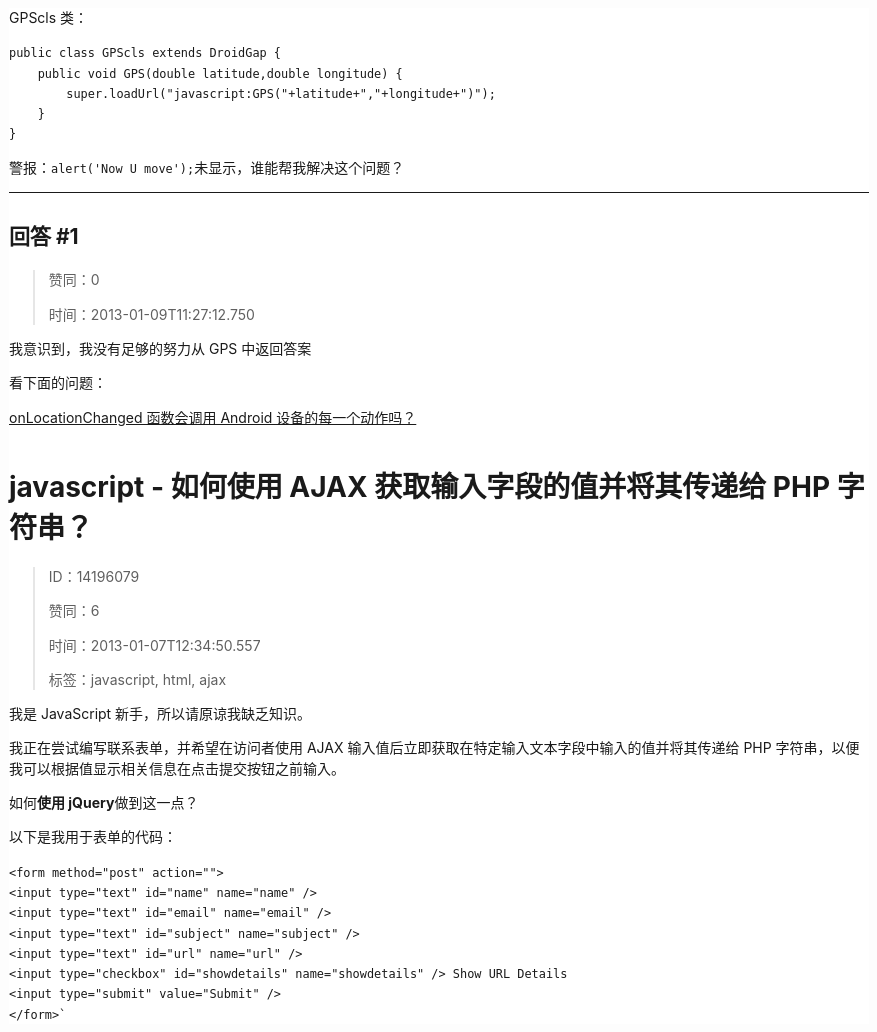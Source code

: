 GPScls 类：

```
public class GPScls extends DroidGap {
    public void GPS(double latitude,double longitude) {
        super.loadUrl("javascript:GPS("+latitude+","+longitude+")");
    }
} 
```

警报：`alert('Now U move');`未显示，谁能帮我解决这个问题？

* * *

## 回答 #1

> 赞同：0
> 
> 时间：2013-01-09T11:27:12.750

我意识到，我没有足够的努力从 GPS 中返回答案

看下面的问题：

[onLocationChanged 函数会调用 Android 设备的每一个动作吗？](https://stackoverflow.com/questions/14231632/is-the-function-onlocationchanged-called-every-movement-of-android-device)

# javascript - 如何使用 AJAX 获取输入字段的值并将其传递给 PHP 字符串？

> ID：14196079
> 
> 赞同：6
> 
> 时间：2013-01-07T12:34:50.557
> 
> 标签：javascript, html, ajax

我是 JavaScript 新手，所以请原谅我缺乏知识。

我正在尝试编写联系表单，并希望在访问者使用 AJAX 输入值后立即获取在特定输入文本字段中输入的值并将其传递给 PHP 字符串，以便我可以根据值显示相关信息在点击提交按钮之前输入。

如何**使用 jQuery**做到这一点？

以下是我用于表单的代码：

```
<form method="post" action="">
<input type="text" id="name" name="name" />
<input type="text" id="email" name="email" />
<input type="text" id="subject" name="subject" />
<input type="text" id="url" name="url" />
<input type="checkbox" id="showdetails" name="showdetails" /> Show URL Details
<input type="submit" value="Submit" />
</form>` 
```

■ ■ ■

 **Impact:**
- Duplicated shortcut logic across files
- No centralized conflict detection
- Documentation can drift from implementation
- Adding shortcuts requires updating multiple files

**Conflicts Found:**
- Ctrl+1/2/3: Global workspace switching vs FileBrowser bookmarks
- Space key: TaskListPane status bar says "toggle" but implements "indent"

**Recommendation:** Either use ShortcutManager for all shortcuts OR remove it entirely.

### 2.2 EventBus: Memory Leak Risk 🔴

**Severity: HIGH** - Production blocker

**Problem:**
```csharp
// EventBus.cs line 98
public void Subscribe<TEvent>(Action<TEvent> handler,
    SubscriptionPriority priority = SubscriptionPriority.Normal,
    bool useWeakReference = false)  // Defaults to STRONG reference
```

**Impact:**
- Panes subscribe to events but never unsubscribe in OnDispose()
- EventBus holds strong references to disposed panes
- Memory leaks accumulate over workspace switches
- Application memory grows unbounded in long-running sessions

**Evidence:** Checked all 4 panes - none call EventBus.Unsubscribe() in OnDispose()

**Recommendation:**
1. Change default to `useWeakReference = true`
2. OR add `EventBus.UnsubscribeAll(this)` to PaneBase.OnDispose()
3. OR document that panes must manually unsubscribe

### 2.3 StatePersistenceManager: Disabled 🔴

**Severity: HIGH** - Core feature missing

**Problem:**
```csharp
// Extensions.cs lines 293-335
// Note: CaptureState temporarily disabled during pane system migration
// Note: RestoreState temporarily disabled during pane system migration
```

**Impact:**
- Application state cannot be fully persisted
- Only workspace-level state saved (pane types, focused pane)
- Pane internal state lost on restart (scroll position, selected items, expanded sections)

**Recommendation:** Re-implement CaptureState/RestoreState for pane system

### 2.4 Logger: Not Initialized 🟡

■ ■ ■

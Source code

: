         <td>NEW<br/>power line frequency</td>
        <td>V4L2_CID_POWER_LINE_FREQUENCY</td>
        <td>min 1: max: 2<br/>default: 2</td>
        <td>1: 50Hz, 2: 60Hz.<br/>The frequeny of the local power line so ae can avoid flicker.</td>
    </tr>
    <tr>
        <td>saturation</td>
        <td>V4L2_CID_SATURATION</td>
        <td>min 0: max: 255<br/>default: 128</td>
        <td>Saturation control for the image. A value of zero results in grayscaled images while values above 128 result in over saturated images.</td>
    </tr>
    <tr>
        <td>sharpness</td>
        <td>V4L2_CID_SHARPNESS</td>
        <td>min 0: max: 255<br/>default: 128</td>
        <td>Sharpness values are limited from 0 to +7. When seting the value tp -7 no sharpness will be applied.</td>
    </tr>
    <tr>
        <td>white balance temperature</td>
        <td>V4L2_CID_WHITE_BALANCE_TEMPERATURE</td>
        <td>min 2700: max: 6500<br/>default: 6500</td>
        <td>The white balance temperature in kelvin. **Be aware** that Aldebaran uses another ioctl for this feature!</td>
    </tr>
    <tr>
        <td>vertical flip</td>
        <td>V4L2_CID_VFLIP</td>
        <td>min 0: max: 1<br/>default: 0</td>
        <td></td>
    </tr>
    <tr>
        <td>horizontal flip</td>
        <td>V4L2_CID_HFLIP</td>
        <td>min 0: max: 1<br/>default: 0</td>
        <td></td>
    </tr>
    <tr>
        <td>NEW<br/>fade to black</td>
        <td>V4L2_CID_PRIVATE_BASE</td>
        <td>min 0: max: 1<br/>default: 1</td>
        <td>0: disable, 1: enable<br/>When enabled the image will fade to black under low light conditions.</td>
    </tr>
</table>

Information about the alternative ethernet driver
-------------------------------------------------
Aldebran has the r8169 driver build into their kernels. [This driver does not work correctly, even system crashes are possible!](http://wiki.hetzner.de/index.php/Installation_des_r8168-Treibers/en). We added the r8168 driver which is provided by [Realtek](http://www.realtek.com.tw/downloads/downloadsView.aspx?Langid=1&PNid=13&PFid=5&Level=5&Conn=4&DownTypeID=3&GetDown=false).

■ ■ ■

Exercise directions: When a line of the data holds the string "that", pick it out and copy it.

Response:
3. OR document that panes must manually unsubscribe
        <td>The white balance temperature in kelvin. **Be aware** that Aldebaran uses another ioctl for this feature!</td>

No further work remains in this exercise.